* Exercise aim
Exactly the lines below from the line with "JAWSO FUCK ALL COPS\\" through the line with "Faltungen:\\" must make up the answer, both ends included and pictures left out.

* Input for this task
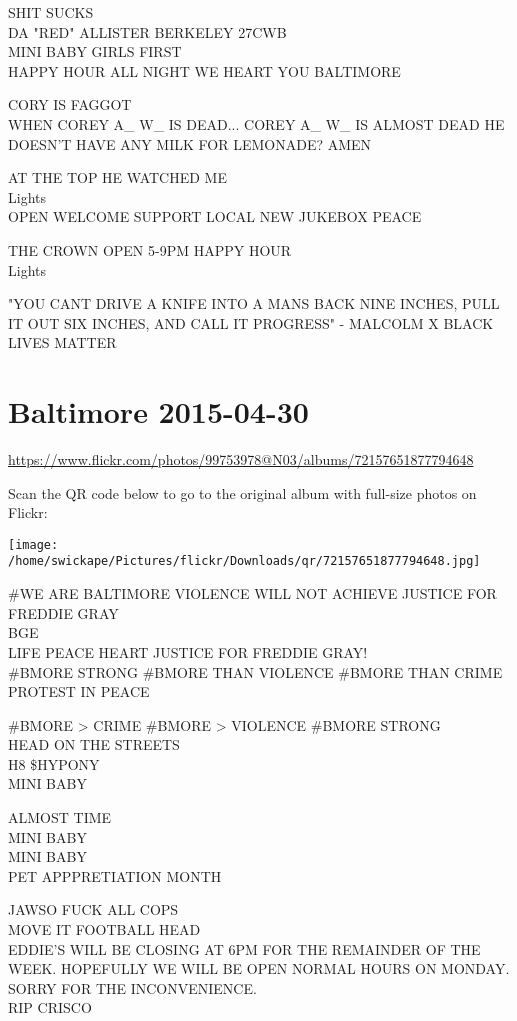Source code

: \documentclass[10pt,letterpaper]{article}
\begin{document}
SHIT SUCKS\\
DA "RED" ALLISTER BERKELEY 27CWB\\
MINI BABY GIRLS FIRST\\
HAPPY HOUR ALL NIGHT WE HEART YOU BALTIMORE

CORY IS FAGGOT\\
WHEN COREY A\_ W\_ IS DEAD...  COREY A\_ W\_ IS ALMOST DEAD HE DOESN'T HAVE ANY MILK FOR LEMONADE?  AMEN

AT THE TOP HE WATCHED ME\\
Lights\\
OPEN WELCOME SUPPORT LOCAL NEW JUKEBOX PEACE

THE CROWN OPEN 5{-}9PM HAPPY HOUR\\
Lights

"YOU CANT DRIVE A KNIFE INTO A MANS BACK NINE INCHES, PULL IT OUT SIX INCHES, AND CALL IT PROGRESS" {-} MALCOLM X BLACK LIVES MATTER
\pagebreak

\section*{Baltimore 2015-04-30}

\url{https://www.flickr.com/photos/99753978@N03/albums/72157651877794648}

Scan the QR code below to go to the original album with full-size photos on Flickr:

\texttt{[image: /home/swickape/Pictures/flickr/Downloads/qr/72157651877794648.jpg]}
\pagebreak

\#WE ARE BALTIMORE VIOLENCE WILL NOT ACHIEVE JUSTICE FOR FREDDIE GRAY\\
BGE\\
LIFE PEACE HEART JUSTICE FOR FREDDIE GRAY!\\
\#BMORE STRONG \#BMORE THAN VIOLENCE \#BMORE THAN CRIME PROTEST IN PEACE

\#BMORE > CRIME \#BMORE > VIOLENCE \#BMORE STRONG\\
HEAD ON THE STREETS\\
H8 \$HYPONY\\
MINI BABY

ALMOST TIME\\
MINI BABY\\
MINI BABY\\
PET APPPRETIATION MONTH

JAWSO FUCK ALL COPS\\
MOVE IT FOOTBALL HEAD\\
EDDIE'S WILL BE CLOSING AT 6PM FOR THE REMAINDER OF THE WEEK.  HOPEFULLY WE WILL BE OPEN NORMAL HOURS ON MONDAY.  SORRY FOR THE INCONVENIENCE.\\
RIP CRISCO
\end{document}
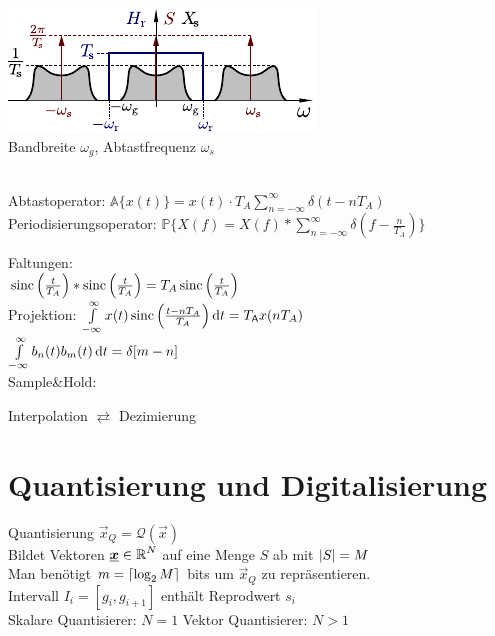 \documentclass[fs, footer]{latex4ei}
\begin{document}
\begin{multicols*}{4}
{\includegraphics[scale = 1.3]{./img/sampletheorem.pdf}\\

Bandbreite $\omega_g$, Abtastfrequenz $\omega_s$\\
\\
 \qquad {}

Abtastoperator: $\mathbb A\{x(t)\} = x(t) \cdot T_A \sum \limits_{n = - \infty}^{\infty} \delta (t - n T_A)$ \\
Periodisierungsoperator: $\mathbb P \{ X(f) = X(f) * \sum \limits_{n = - \infty}^\infty \delta (f - \frac{n}{T_A})\}$
}

Faltungen:\\
	$\operatorname{sinc}\left(\frac{t}{T_A}\right) * \operatorname{sinc}\left(\frac{t}{T_A}\right) = T_A \operatorname{sinc}\left(\frac{t}{T_A}\right)$\\

Projektion: $\int\limits_{-\infty}^{\infty} x(t) \sinc\left( \frac{t- nT_A}{T_A}\right) \diff t = T_{\ir A} x(n T_A)$\\
$\int\limits_{-\infty}^{\infty} b_n(t) b_m(t) \diff t = \delta[m-n]$\\ 


Sample\&Hold: 



Interpolation $\rightleftarrows$ Dezimierung\\



\section{Quantisierung und Digitalisierung}

Quantisierung $\vec x_Q = \mathcal Q(\vec x)$\\
Bildet Vektoren $\underline{\boldsymbol {x}} \in \operatorname{\mathbb R}^N$ auf eine Menge $S$ ab mit $\left\vert S\right\vert = M$\\
Man benötigt $m = \left\lceil {\log_2 M} \right\rceil$ bits um $\vec x_Q$ zu repräsentieren.\\
Intervall $I_i = [g_i, g_{i+1}]$ enthält Reprodwert $s_i$\\
Skalare Quantisierer: $N=1$ \qquad Vektor Quantisierer: $N > 1$\\



\end{multicols*}
\end{document}
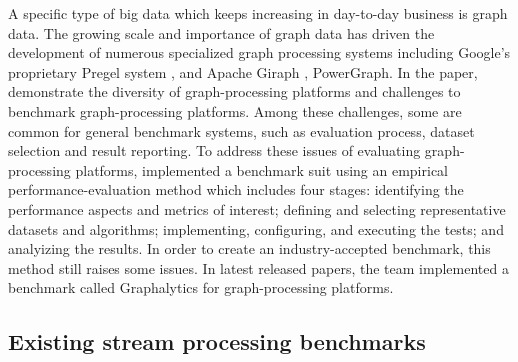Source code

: A specific type of big data which keeps increasing in day-to-day business is graph data. The growing scale and importance of graph data has driven the development of numerous specialized graph processing systems including Google's proprietary Pregel system \cite{Pregel}, and Apache Giraph \cite{Giraph}, PowerGraph\cite{PowerGraph}. In the paper, \citet{guo2014benchmarking} demonstrate the diversity of graph-processing platforms and challenges to benchmark graph-processing platforms. Among these challenges, some are common for general benchmark systems, such as evaluation process, dataset selection and result reporting. To address these issues of evaluating graph-processing platforms, \citeauthor{guo2014well} implemented a benchmark suit using an empirical performance-evaluation method which includes four stages: identifying the performance aspects and metrics of interest; defining and selecting representative datasets and algorithms; implementing, configuring, and executing the tests; and analyizing the results. In order to create an industry-accepted benchmark, this method still raises some issues. In latest released papers\cite{iosup2014towards, capota2015graphalytics}, the team implemented a benchmark called Graphalytics for graph-processing platforms. 

\subsection{ Existing stream processing benchmarks}


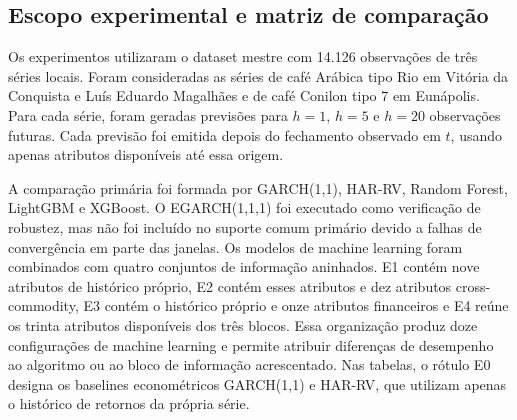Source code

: \documentclass[a4paper,fleqn]{cas-sc}
\begin{document}
\subsection{Escopo experimental e matriz de comparação}
\label{subsec:experimental_scope}

Os experimentos utilizaram o dataset mestre com 14.126 observações de três séries locais. Foram consideradas as séries de café Arábica tipo Rio em Vitória da Conquista e Luís Eduardo Magalhães e de café Conilon tipo 7 em Eunápolis. Para cada série, foram geradas previsões para \(h=1\), \(h=5\) e \(h=20\) observações futuras. Cada previsão foi emitida depois do fechamento observado em \(t\), usando apenas atributos disponíveis até essa origem.

A comparação primária foi formada por GARCH(1,1), HAR-RV, Random Forest, LightGBM e XGBoost. O EGARCH(1,1,1) foi executado como verificação de robustez, mas não foi incluído no suporte comum primário devido a falhas de convergência em parte das janelas. Os modelos de machine learning foram combinados com quatro conjuntos de informação aninhados. E1 contém nove atributos de histórico próprio, E2 contém esses atributos e dez atributos cross-commodity, E3 contém o histórico próprio e onze atributos financeiros e E4 reúne os trinta atributos disponíveis dos três blocos. Essa organização produz doze configurações de machine learning e permite atribuir diferenças de desempenho ao algoritmo ou ao bloco de informação acrescentado. Nas tabelas, o rótulo E0 designa os baselines econométricos GARCH(1,1) e HAR-RV, que utilizam apenas o histórico de retornos da própria série.
\end{document}
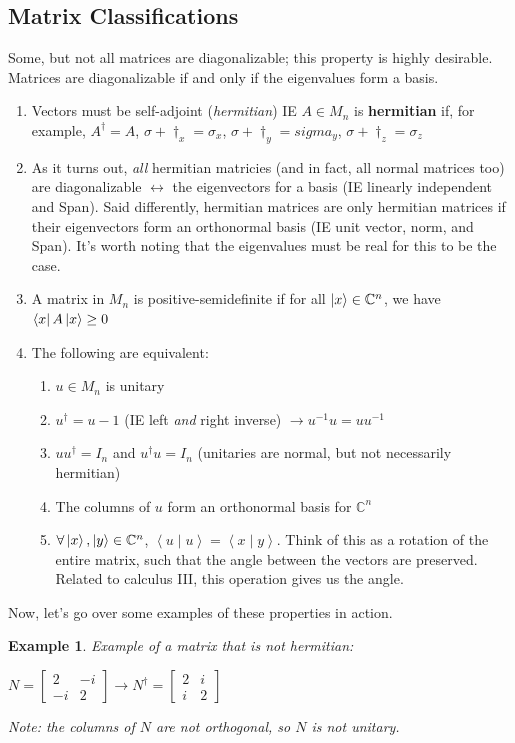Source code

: \documentclass[12pt]{article}
\theoremstyle{plain}
\theoremstyle{nonumberplain}
\theoremstyle{plain}
\newtheorem{example}[lemma]{Example}
\theoremstyle{nonumberplain}
\newcommand\1{{\bf 1}}
\newcommand{\bmat}[1]{\begin{bmatrix*} #1 \end{bmatrix*}} %
\newcommand{\C}{\mathbb{C}} %
\newcommand{\<}{\left\langle}
\renewcommand{\>}{\right\rangle}
\newcommand{\inp}[2]{\left\langle#1\mid #2\right\rangle} %
\begin{document}
\subsection{Matrix Classifications}
Some, but not all matrices are diagonalizable; this property is highly desirable. Matrices are diagonalizable if and only if the eigenvalues form a basis. \\
\begin{enumerate}
\item Vectors must be self-adjoint (\textit{hermitian}) IE $A\in M_n$ is \textbf{hermitian} if, for example, $A^\dagger=A$, $\sigma+\dagger_x=\sigma_x$, $\sigma+\dagger_y=sigma_y$, $\sigma+\dagger_z=\sigma_z$
\item As it turns out, \textit{all} hermitian matricies (and in fact, all normal matrices too) are diagonalizable $\longleftrightarrow$ the eigenvectors for a basis (IE linearly independent and Span). Said differently, hermitian matrices are only hermitian matrices if their eigenvectors form an orthonormal basis (IE unit vector, norm, and Span). It's worth noting that the eigenvalues must be real for this to be the case.
\item A matrix in $M_n$ is positive-semidefinite if for all $\ket{x}\in\C^n$, we have $\bra{x}A\ket{x}\geq0$
\item The following are equivalent:
\begin{enumerate}
\item $u\in M_n$ is unitary
\item $u^\dagger=u-1$ (IE left \textit{and} right inverse) $\longrightarrow u^{-1}u=uu^{-1}$
\item $uu^\dagger=I_n$ and $u^\dagger u=I_n$ (unitaries are normal, but not necessarily hermitian)
\item The columns of $u$ form an orthonormal basis for $\C^n$
\item $\forall\ket{x},\ket{y}\in\C^n$, $\inp{u}{u}=\inp{x}{y}$. Think of this as a rotation of the entire matrix, such that the angle between the vectors are preserved. Related to calculus III, this operation gives us the angle.
\end{enumerate}
\end{enumerate}
Now, let's go over some examples of these properties in action.
\begin{example}
Example of a matrix that is \textit{not} hermitian:
\begin{center}
$N=\bmat{2 & -i \\ -i & 2}\longrightarrow N^\dagger=\bmat{2 & i \\ i & 2}$
\end{center} Note: the columns of $N$ are not orthogonal, so $N$ is not unitary.
\end{example}
\end{document}
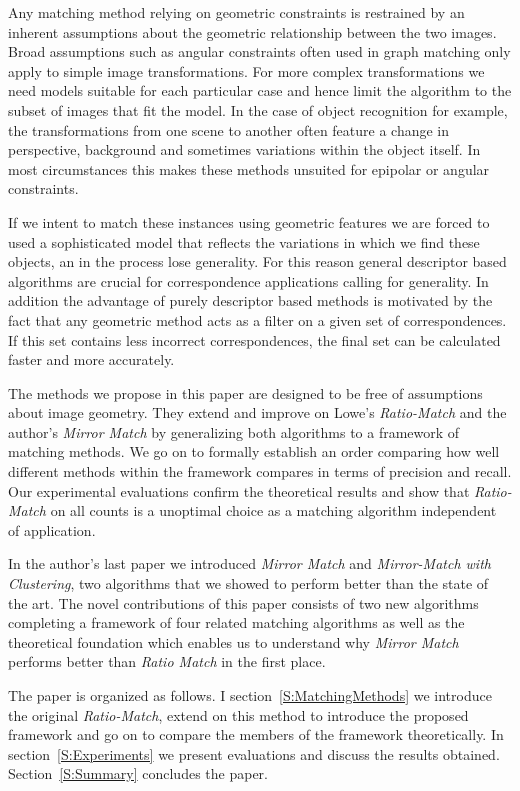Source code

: \documentclass[journal]{IEEEtran}
\begin{document}
Any matching method relying on geometric constraints is restrained by an
inherent assumptions about the geometric relationship between the two 
images. Broad assumptions such as angular constraints often used in 
graph matching only apply to simple image transformations. For more 
complex transformations we need models suitable for each particular case 
and hence limit the algorithm to the subset of images that fit the 
model. In the case of object recognition for example, the 
transformations from one scene to another often feature a change in 
perspective, background and sometimes variations within the object 
itself. In most circumstances this makes these methods unsuited for 
epipolar or angular constraints.

If we intent to match these instances using geometric features we are 
forced to used a sophisticated model that reflects the variations in 
which we find these objects, an in the process lose generality. For this 
reason general descriptor based algorithms are crucial for 
correspondence applications calling for generality. In addition the 
advantage of purely descriptor based methods is motivated by the fact 
that any geometric method acts as a filter on a given set of 
correspondences.  If this set contains less incorrect correspondences, 
the final set can be calculated faster and more accurately.

The methods we propose in this paper are designed to be free of 
assumptions about image geometry. They extend and improve on Lowe's 
\emph{Ratio-Match} \cite{lowe2004sift} and the author's \emph{Mirror 
Match} \cite{arnfred2013mirror} by generalizing both algorithms to a 
framework of matching methods. We go on to formally establish an order 
comparing how well different methods within the framework compares in 
terms of precision and recall. Our experimental evaluations confirm the 
theoretical results and show that \emph{Ratio-Match} on all counts is a 
unoptimal choice as a matching algorithm independent of application. 

In the author's last paper we introduced \emph{Mirror Match} and 
\emph{Mirror-Match with Clustering}, two algorithms that we showed to 
perform better than the state of the art. The novel contributions of 
this paper consists of two new algorithms completing a framework of four 
related matching algorithms as well as the theoretical foundation which 
enables us to understand why \emph{Mirror Match} performs better than 
\emph{Ratio Match} in the first place.

The paper is organized as follows. I section~\ref{S:MatchingMethods} we 
introduce the original \emph{Ratio-Match}, extend on this method to 
introduce the proposed framework and go on to compare the members of the 
framework theoretically.  In section~\ref{S:Experiments} we present 
evaluations and discuss the results obtained.  Section~\ref{S:Summary} 
concludes the paper.
\end{document}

* Exercise solution
JAWSO FUCK ALL COPS\\
MOVE IT FOOTBALL HEAD\\
EDDIE'S WILL BE CLOSING AT 6PM FOR THE REMAINDER OF THE WEEK.  HOPEFULLY WE WILL BE OPEN NORMAL HOURS ON MONDAY.  SORRY FOR THE INCONVENIENCE.\\
RIP CRISCO
\end{document}
 \documentclass[fs, footer]{latex4ei}
\begin{document}
\begin{multicols*}{4}
{\includegraphics[scale = 1.3]{./img/sampletheorem.pdf}\\

Bandbreite $\omega_g$, Abtastfrequenz $\omega_s$\\
\\
 \qquad {}

Abtastoperator: $\mathbb A\{x(t)\} = x(t) \cdot T_A \sum \limits_{n = - \infty}^{\infty} \delta (t - n T_A)$ \\
Periodisierungsoperator: $\mathbb P \{ X(f) = X(f) * \sum \limits_{n = - \infty}^\infty \delta (f - \frac{n}{T_A})\}$
}

Faltungen:\\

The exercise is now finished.